Morganroth recalled his grandmother, who spoke only Quileute to her family.

"I was really fortunate to grow up in the way I did," he said.

'Turns tongue to Jell-O'
To the untutored ear, Quileute sounds like it is spoken in the back of the throat and the base of the tongue with breath pushed up from the speaker's diaphragm.

"They have a sounds system that turns your tongue to Jell-O," is how Powell put it, with words as long as 40 syllables that incorporate what in English would be whole sentences.

"It is such a beautiful sequence of tones," said James Jaime, the tribe's executive director. "I love listening to it."

Powell began his involvement with the tribe when, as a graduate student at the University of Hawaii, he was offered a chance to study native languages up and down the north Pacific coast.

"I was lucky enough to be taken on by one of the last Quileute speakers — Fred "Woody" Woodruff — who had the patience and perseverance to teach me the language."

Punished for speaking
The loss of the language had been accelerated by the practice at boarding schools for Native Americans, beginning in the late 1800s and continuing into the early 1900s, of prohibiting native languages.

Teachers punished any student they heard speaking a native language and burned any baskets they might have woven or carvings they may have made, Morganroth said.

Along with the language went culture and spirituality and, often, physical and mental health.

"It's caused a lot of our health issues," Jaime said.

"Those social adjustments can be traumatic."

But young Quileute speakers reap rewards for learning their language, Powell said.

"We've got a lot of evidence that Native students who do best are the ones who are very clear about their cultural heritage."

A portable cultural icon
Renewing Quileute, said Powell, also gives tribal members an icon they can carry anywhere, unlike carved or woven objects.

"It's a portable symbol of group identity," he said.

"When you are speaking Quileute, you know who you are."

Powell — who the Quileute named kwáshkwash, or blue jay — has retired from the University of British Columbia.
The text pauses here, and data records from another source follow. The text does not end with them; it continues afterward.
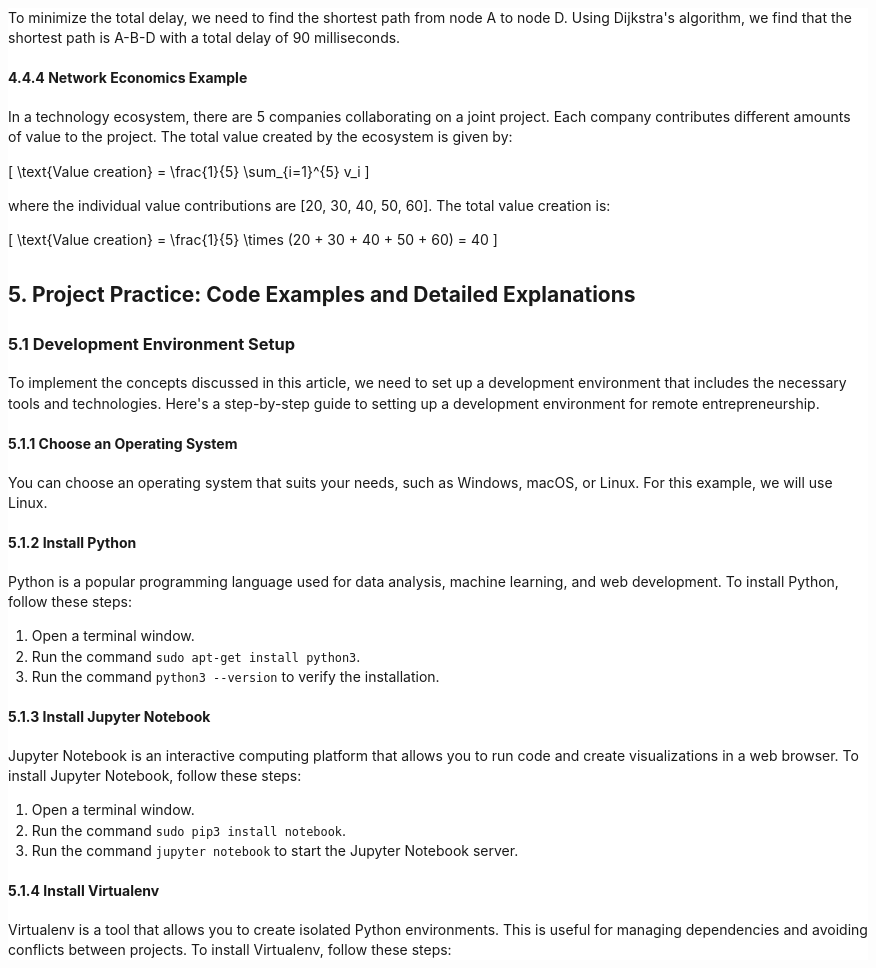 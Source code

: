 To minimize the total delay, we need to find the shortest path from node A to node D. Using Dijkstra's algorithm, we find that the shortest path is A-B-D with a total delay of 90 milliseconds.

#### 4.4.4 Network Economics Example

In a technology ecosystem, there are 5 companies collaborating on a joint project. Each company contributes different amounts of value to the project. The total value created by the ecosystem is given by:

\[
\text{Value creation} = \frac{1}{5} \sum_{i=1}^{5} v_i
\]

where the individual value contributions are [20, 30, 40, 50, 60]. The total value creation is:

\[
\text{Value creation} = \frac{1}{5} \times (20 + 30 + 40 + 50 + 60) = 40
\]

## 5. Project Practice: Code Examples and Detailed Explanations

### 5.1 Development Environment Setup

To implement the concepts discussed in this article, we need to set up a development environment that includes the necessary tools and technologies. Here's a step-by-step guide to setting up a development environment for remote entrepreneurship.

#### 5.1.1 Choose an Operating System

You can choose an operating system that suits your needs, such as Windows, macOS, or Linux. For this example, we will use Linux.

#### 5.1.2 Install Python

Python is a popular programming language used for data analysis, machine learning, and web development. To install Python, follow these steps:

1. Open a terminal window.
2. Run the command `sudo apt-get install python3`.
3. Run the command `python3 --version` to verify the installation.

#### 5.1.3 Install Jupyter Notebook

Jupyter Notebook is an interactive computing platform that allows you to run code and create visualizations in a web browser. To install Jupyter Notebook, follow these steps:

1. Open a terminal window.
2. Run the command `sudo pip3 install notebook`.
3. Run the command `jupyter notebook` to start the Jupyter Notebook server.

#### 5.1.4 Install Virtualenv

Virtualenv is a tool that allows you to create isolated Python environments. This is useful for managing dependencies and avoiding conflicts between projects. To install Virtualenv, follow these steps:
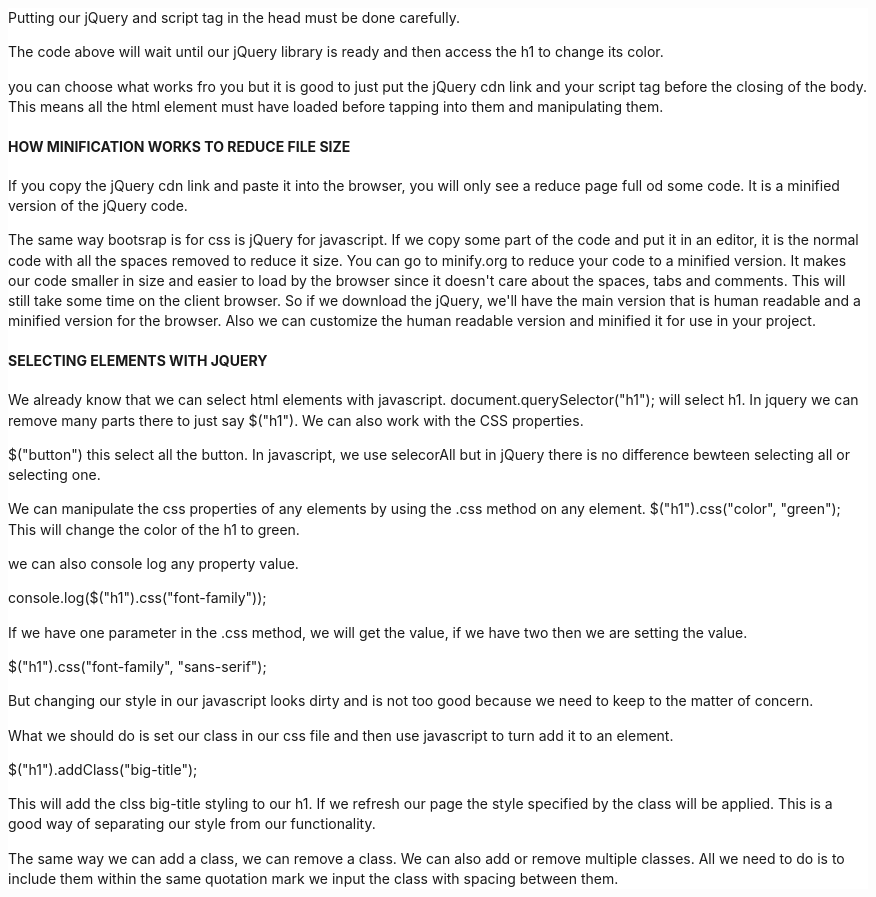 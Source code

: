 Putting our jQuery and script tag in the head must be done carefully.

The code above will wait until our jQuery library is ready and then access the h1 to change its color.

you can choose what works fro you but it is good to just put the jQuery cdn link and your script tag before the closing of the body. This means all the html element must have loaded before tapping into them and manipulating them.

#### HOW MINIFICATION WORKS TO REDUCE FILE SIZE
If you copy the jQuery cdn link and paste it into the browser, you will only see a reduce page full od some code. It is a minified version of the jQuery code.

The same way bootsrap is for css is jQuery for javascript. If we copy some part of the code and put it in an editor, it is the normal code with all the spaces removed to reduce it size.
You can go to minify.org to reduce your code to a minified version. It makes our code smaller in size and easier to load by the browser since it doesn't care about the spaces, tabs and comments. This will still take some time on the client browser.
So if we download the jQuery, we'll have the main version that is human readable and a minified version for the browser. Also we can customize the human readable version and minified it for use in your project.

#### SELECTING ELEMENTS WITH JQUERY
We already know that we can select html elements with javascript.
document.querySelector("h1"); will select h1. In jquery we can remove many parts there to just say $("h1").
We can also work with the CSS properties.

$("button")
this select all the button. In javascript, we use selecorAll but in jQuery there is no difference bewteen selecting all or selecting one.

We can manipulate the css properties of any elements by using the .css method on any element.
$("h1").css("color", "green");
This will change the color of the h1 to green.

we can also console log any property value.

console.log($("h1").css("font-family"));

If we have one parameter in the .css method, we will get the value, if we have two then we are setting the value.

$("h1").css("font-family", "sans-serif");

But changing our style in our javascript looks dirty and is not too good because we need to keep to the matter of concern.

What we should do is set our class in our css file and then use javascript to turn add it to an element.

$("h1").addClass("big-title");

This will add the clss big-title styling to our h1. If we refresh our page the style specified by the class will be applied. This is a good way of separating our style from our functionality.

The same way we can add a class, we can remove a class. We can also add or remove multiple classes. All we need to do is to include them within the same quotation mark we input the class with spacing between them.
He worked there for 20 years and published 10 books on the Quileute, recording their last speakers and trying to save the language.

He hasn't tried to make his students fluent in Quileute.

"We don't know of a single child raised speaking English who has learned a native language in a classroom," Powell said, despite educators' spending $2 billion on such efforts.

Phrases, not fluency
"Fluency wasn't one of the alternatives. It just wasn't achievable."

Instead, at the invitation of the Quileute Tribal Council, Powell and Jensen devised a series of intensive courses, four to five weeks long, held twice a year over two years.

The Quileute reached the halfway point of the curriculum last month.

What is emerging is a language of English mingled with Quileute words and phrases — greetings, common comments and "useful terms of various kinds," Powell said.

At the end of several weeks of study, "every Quileute realized they had heard people using their language, " Powell said.

He admits that orthodox linguists might be horrified at the idea of teaching a mixed language.

Tribe's first book
Powell says the purists need to consider the alternative: no one speaking Quileute at all.

"Their language is still with them," he said of the hybrid tongue. "This is a language in use.

"Something fun and rewarding is happening, and it's called the Quileute Language Revitalization Program."

The Quileute's efforts to relearn their language produced another point of pride: a Quileute/English and English/Quileute dictionary, the first book published by the tribe's own publishing company.

The book is to be distributed only to Quileute tribal members.

Asked why he would bother to try to save a dying language, Powell said, "The only argument I need is that the Quileute think it's worth the effort."

Besides, "a language is like a species of bird that has evolved across thousands of generations.

"How hard would we work to save such a bird from becoming extinct?"